---- Data to examine

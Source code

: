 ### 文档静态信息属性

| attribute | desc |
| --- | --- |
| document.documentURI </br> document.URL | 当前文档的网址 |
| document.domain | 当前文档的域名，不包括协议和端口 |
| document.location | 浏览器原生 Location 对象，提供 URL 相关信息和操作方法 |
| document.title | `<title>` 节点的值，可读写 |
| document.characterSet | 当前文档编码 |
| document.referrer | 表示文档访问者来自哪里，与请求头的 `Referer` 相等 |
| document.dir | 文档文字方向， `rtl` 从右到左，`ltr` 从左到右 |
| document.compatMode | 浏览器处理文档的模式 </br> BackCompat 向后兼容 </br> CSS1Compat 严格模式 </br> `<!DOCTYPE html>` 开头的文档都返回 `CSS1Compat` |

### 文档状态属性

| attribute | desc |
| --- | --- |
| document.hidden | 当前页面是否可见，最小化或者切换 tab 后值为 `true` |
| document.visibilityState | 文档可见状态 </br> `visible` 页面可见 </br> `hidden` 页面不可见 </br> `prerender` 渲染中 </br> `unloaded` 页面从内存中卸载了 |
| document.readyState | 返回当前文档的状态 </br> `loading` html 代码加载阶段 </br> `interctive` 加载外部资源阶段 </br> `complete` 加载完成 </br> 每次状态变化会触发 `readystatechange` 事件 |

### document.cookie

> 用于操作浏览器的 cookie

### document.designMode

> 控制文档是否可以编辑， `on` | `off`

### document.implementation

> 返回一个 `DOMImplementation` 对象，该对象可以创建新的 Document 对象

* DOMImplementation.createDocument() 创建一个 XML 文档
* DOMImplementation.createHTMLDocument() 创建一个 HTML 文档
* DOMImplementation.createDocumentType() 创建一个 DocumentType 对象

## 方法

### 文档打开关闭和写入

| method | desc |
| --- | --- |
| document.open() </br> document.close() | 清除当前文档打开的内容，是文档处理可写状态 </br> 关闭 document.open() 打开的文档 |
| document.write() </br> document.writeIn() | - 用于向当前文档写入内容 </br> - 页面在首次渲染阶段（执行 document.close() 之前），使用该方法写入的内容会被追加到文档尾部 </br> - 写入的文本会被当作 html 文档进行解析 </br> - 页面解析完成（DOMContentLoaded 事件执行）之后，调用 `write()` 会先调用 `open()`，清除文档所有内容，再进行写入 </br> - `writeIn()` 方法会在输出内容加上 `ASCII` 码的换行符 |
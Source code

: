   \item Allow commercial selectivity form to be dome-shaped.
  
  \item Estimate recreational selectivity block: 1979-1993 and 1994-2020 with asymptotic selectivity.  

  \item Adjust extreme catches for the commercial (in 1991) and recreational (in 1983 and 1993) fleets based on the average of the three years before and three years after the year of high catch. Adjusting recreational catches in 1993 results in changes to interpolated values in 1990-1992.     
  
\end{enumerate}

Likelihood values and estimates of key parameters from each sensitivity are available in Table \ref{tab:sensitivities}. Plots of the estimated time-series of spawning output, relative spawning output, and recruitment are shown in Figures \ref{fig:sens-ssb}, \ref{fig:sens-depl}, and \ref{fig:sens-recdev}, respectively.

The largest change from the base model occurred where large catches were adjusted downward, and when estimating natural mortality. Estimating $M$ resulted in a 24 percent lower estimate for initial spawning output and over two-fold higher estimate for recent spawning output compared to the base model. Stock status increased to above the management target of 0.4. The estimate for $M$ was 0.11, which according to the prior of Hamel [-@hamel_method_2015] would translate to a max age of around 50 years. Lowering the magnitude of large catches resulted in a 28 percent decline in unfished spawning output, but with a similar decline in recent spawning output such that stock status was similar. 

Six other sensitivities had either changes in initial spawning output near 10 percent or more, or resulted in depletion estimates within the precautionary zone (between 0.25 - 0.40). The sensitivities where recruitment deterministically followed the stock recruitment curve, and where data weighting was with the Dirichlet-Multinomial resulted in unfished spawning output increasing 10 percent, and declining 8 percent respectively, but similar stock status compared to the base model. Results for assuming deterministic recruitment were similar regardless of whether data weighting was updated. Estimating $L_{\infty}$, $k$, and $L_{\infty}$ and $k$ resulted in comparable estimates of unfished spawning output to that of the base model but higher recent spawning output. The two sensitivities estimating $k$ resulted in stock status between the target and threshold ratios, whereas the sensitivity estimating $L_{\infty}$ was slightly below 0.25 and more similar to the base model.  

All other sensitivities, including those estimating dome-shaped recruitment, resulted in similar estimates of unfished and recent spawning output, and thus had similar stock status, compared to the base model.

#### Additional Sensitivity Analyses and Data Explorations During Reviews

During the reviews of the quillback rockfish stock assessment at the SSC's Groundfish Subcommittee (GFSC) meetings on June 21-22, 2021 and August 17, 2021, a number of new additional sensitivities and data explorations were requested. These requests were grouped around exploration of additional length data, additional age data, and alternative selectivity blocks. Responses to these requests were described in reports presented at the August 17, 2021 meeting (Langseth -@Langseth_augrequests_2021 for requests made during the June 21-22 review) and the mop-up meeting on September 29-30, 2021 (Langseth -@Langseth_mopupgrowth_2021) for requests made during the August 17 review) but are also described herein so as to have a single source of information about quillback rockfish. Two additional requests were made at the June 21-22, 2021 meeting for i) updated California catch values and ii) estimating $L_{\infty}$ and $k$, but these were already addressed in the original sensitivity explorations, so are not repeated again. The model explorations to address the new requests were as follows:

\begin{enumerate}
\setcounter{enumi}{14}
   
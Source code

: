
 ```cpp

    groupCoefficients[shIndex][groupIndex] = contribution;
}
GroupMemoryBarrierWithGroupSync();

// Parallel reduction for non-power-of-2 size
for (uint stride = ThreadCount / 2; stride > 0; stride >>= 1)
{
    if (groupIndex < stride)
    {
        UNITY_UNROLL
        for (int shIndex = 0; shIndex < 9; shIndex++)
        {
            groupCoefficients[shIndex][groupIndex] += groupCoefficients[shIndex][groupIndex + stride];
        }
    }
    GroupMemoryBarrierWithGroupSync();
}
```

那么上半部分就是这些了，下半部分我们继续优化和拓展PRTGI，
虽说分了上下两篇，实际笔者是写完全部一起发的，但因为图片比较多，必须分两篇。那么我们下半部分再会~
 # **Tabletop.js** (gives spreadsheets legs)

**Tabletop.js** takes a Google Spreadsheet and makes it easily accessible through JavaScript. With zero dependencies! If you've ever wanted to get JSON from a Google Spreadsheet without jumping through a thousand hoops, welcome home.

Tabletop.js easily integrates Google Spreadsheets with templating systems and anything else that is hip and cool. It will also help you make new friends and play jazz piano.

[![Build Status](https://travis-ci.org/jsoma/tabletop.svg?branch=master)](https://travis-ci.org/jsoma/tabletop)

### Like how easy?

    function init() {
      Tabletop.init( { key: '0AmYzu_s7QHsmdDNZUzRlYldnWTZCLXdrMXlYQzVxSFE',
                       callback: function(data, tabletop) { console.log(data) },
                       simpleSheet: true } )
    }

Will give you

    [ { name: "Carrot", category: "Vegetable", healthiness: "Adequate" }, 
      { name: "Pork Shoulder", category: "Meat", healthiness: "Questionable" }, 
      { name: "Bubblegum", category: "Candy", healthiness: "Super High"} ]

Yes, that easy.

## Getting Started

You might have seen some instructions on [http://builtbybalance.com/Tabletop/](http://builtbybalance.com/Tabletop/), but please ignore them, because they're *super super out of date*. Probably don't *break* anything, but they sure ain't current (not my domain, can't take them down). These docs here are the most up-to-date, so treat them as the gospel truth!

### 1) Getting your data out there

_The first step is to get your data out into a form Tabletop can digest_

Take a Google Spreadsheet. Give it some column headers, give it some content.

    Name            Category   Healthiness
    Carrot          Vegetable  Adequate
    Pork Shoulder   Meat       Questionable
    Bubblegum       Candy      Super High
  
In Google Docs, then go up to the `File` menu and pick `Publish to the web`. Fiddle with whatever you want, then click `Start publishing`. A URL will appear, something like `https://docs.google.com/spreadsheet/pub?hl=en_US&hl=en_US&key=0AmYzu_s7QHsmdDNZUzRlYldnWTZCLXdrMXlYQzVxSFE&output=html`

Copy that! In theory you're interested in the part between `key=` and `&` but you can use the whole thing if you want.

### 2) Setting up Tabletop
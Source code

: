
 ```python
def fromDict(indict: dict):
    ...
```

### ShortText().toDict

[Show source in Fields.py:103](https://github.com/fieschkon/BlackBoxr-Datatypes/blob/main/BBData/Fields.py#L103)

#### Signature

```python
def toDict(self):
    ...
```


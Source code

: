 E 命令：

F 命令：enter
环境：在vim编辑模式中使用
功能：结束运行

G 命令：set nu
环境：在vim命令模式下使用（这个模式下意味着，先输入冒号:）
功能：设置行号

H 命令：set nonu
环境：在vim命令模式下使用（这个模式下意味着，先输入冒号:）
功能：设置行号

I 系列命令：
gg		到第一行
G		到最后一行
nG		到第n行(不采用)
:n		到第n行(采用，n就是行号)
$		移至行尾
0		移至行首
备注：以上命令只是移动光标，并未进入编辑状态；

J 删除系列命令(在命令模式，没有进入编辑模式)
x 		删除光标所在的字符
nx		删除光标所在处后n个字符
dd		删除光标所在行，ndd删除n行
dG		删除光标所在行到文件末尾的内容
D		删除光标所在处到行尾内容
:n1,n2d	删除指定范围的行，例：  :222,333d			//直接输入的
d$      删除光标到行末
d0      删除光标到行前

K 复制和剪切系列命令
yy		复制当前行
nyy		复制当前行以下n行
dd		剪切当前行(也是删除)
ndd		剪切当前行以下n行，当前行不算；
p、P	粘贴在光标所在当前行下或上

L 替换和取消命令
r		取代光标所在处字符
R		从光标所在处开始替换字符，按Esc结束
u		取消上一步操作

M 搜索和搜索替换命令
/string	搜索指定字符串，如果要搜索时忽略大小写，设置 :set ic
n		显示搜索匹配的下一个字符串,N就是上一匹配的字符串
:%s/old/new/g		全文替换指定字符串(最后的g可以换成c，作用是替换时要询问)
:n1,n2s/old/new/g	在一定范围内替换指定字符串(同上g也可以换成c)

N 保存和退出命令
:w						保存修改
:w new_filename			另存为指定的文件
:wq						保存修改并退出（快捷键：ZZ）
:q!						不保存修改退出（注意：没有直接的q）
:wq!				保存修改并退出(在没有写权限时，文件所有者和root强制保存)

--------

What the exercise asks: An exact copy of the lines from the one containing "J 删除系列命令(在命令模式，没有进入编辑模式)" through the last line of the material, both included, is to be printed, and nothing else.

Completed exercise:
J 删除系列命令(在命令模式，没有进入编辑模式)
x 		删除光标所在的字符
nx		删除光标所在处后n个字符
dd		删除光标所在行，ndd删除n行
dG		删除光标所在行到文件末尾的内容
D		删除光标所在处到行尾内容
:n1,n2d	删除指定范围的行，例：  :222,333d			//直接输入的
d$      删除光标到行末
d0      删除光标到行前

K 复制和剪切系列命令
yy		复制当前行
nyy		复制当前行以下n行
dd		剪切当前行(也是删除)
ndd		剪切当前行以下n行，当前行不算；
p、P	粘贴在光标所在当前行下或上

L 替换和取消命令
r		取代光标所在处字符
R		从光标所在处开始替换字符，按Esc结束
u		取消上一步操作

M 搜索和搜索替换命令
/string	搜索指定字符串，如果要搜索时忽略大小写，设置 :set ic
n		显示搜索匹配的下一个字符串,N就是上一匹配的字符串
:%s/old/new/g		全文替换指定字符串(最后的g可以换成c，作用是替换时要询问)
:n1,n2s/old/new/g	在一定范围内替换指定字符串(同上g也可以换成c)

N 保存和退出命令
:w						保存修改
:w new_filename			另存为指定的文件
:wq						保存修改并退出（快捷键：ZZ）
:q!						不保存修改退出（注意：没有直接的q）
:wq!				保存修改并退出(在没有写权限时，文件所有者和root强制保存)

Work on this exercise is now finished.